• _PROVIDED INFORMATION_
####

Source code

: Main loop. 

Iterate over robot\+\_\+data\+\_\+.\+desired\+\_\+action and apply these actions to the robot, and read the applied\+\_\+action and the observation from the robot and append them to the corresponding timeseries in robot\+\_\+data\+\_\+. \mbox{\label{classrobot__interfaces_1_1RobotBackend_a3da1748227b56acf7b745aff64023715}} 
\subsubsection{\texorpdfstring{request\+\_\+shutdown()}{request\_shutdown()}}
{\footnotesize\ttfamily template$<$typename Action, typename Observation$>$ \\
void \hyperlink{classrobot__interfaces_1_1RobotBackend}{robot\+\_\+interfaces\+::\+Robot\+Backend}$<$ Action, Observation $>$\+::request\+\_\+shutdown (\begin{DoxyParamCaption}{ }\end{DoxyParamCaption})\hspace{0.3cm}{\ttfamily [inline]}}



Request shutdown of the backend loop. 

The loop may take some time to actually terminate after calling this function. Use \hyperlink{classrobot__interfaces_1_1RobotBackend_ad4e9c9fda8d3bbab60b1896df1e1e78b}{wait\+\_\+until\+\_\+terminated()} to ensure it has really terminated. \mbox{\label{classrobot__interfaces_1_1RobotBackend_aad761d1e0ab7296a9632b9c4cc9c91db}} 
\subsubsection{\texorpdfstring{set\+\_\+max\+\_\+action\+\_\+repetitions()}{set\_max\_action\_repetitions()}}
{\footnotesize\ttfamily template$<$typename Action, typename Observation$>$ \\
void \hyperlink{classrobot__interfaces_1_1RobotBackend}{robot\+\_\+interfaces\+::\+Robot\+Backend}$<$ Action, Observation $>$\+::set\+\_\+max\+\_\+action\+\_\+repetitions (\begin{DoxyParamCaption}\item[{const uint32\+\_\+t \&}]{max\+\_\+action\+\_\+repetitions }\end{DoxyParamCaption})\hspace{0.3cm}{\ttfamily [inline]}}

####

• _TASK PROMPT_
The complete listing, transcribed exactly, is the expected answer.

• _RESULT FOR THIS EXERCISE_
Source code

: Main loop. 

Iterate over robot\+\_\+data\+\_\+.\+desired\+\_\+action and apply these actions to the robot, and read the applied\+\_\+action and the observation from the robot and append them to the corresponding timeseries in robot\+\_\+data\+\_\+. \mbox{\label{classrobot__interfaces_1_1RobotBackend_a3da1748227b56acf7b745aff64023715}} 
\subsubsection{\texorpdfstring{request\+\_\+shutdown()}{request\_shutdown()}}
{\footnotesize\ttfamily template$<$typename Action, typename Observation$>$ \\
void \hyperlink{classrobot__interfaces_1_1RobotBackend}{robot\+\_\+interfaces\+::\+Robot\+Backend}$<$ Action, Observation $>$\+::request\+\_\+shutdown (\begin{DoxyParamCaption}{ }\end{DoxyParamCaption})\hspace{0.3cm}{\ttfamily [inline]}}



Request shutdown of the backend loop. 

The loop may take some time to actually terminate after calling this function. Use \hyperlink{classrobot__interfaces_1_1RobotBackend_ad4e9c9fda8d3bbab60b1896df1e1e78b}{wait\+\_\+until\+\_\+terminated()} to ensure it has really terminated. \mbox{\label{classrobot__interfaces_1_1RobotBackend_aad761d1e0ab7296a9632b9c4cc9c91db}} 
\subsubsection{\texorpdfstring{set\+\_\+max\+\_\+action\+\_\+repetitions()}{set\_max\_action\_repetitions()}}
{\footnotesize\ttfamily template$<$typename Action, typename Observation$>$ \\
void \hyperlink{classrobot__interfaces_1_1RobotBackend}{robot\+\_\+interfaces\+::\+Robot\+Backend}$<$ Action, Observation $>$\+::set\+\_\+max\+\_\+action\+\_\+repetitions (\begin{DoxyParamCaption}\item[{const uint32\+\_\+t \&}]{max\+\_\+action\+\_\+repetitions }\end{DoxyParamCaption})\hspace{0.3cm}{\ttfamily [inline]}}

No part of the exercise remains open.